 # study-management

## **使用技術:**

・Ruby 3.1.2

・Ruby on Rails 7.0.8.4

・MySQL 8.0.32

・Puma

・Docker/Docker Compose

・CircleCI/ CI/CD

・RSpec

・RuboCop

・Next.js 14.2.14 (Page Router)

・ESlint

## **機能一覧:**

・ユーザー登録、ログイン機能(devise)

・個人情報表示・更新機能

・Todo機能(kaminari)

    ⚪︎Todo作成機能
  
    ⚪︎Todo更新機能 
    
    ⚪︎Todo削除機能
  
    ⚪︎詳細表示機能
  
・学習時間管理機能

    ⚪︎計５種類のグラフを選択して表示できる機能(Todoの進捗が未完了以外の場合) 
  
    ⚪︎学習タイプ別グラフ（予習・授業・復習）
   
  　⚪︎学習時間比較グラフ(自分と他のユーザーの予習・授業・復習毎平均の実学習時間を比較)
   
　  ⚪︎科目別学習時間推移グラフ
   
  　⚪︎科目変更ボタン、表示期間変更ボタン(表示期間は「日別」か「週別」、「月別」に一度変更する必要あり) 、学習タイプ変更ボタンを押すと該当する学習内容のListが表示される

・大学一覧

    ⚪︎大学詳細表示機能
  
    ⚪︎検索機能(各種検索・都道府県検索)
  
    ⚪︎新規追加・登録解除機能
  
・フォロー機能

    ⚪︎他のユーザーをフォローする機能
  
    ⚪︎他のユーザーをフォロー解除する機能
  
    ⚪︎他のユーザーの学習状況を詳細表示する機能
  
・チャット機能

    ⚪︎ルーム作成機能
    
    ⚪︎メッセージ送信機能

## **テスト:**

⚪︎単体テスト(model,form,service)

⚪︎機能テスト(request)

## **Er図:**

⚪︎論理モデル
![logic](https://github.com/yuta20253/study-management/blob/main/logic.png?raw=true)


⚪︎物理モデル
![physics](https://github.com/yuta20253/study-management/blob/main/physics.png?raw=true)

※

WHAT THIS TASK INVOLVES
All of the data above needs to be transcribed verbatim.

RESPONSE BOX
 # study-management

## **使用技術:**

・Ruby 3.1.2

・Ruby on Rails 7.0.8.4

・MySQL 8.0.32

・Puma

・Docker/Docker Compose

・CircleCI/ CI/CD

・RSpec

・RuboCop

・Next.js 14.2.14 (Page Router)

・ESlint

## **機能一覧:**

・ユーザー登録、ログイン機能(devise)

・個人情報表示・更新機能

・Todo機能(kaminari)

    ⚪︎Todo作成機能
  
    ⚪︎Todo更新機能 
    
    ⚪︎Todo削除機能
  
    ⚪︎詳細表示機能
  
・学習時間管理機能

    ⚪︎計５種類のグラフを選択して表示できる機能(Todoの進捗が未完了以外の場合) 
  
    ⚪︎学習タイプ別グラフ（予習・授業・復習）
   
  　⚪︎学習時間比較グラフ(自分と他のユーザーの予習・授業・復習毎平均の実学習時間を比較)
   
　  ⚪︎科目別学習時間推移グラフ
   
  　⚪︎科目変更ボタン、表示期間変更ボタン(表示期間は「日別」か「週別」、「月別」に一度変更する必要あり) 、学習タイプ変更ボタンを押すと該当する学習内容のListが表示される

・大学一覧

    ⚪︎大学詳細表示機能
  
    ⚪︎検索機能(各種検索・都道府県検索)
  
    ⚪︎新規追加・登録解除機能
  
・フォロー機能

    ⚪︎他のユーザーをフォローする機能
  
    ⚪︎他のユーザーをフォロー解除する機能
  
    ⚪︎他のユーザーの学習状況を詳細表示する機能
  
・チャット機能

    ⚪︎ルーム作成機能
    
    ⚪︎メッセージ送信機能

## **テスト:**

⚪︎単体テスト(model,form,service)

⚪︎機能テスト(request)

## **Er図:**

⚪︎論理モデル
![logic](https://github.com/yuta20253/study-management/blob/main/logic.png?raw=true)


⚪︎物理モデル
![physics](https://github.com/yuta20253/study-management/blob/main/physics.png?raw=true)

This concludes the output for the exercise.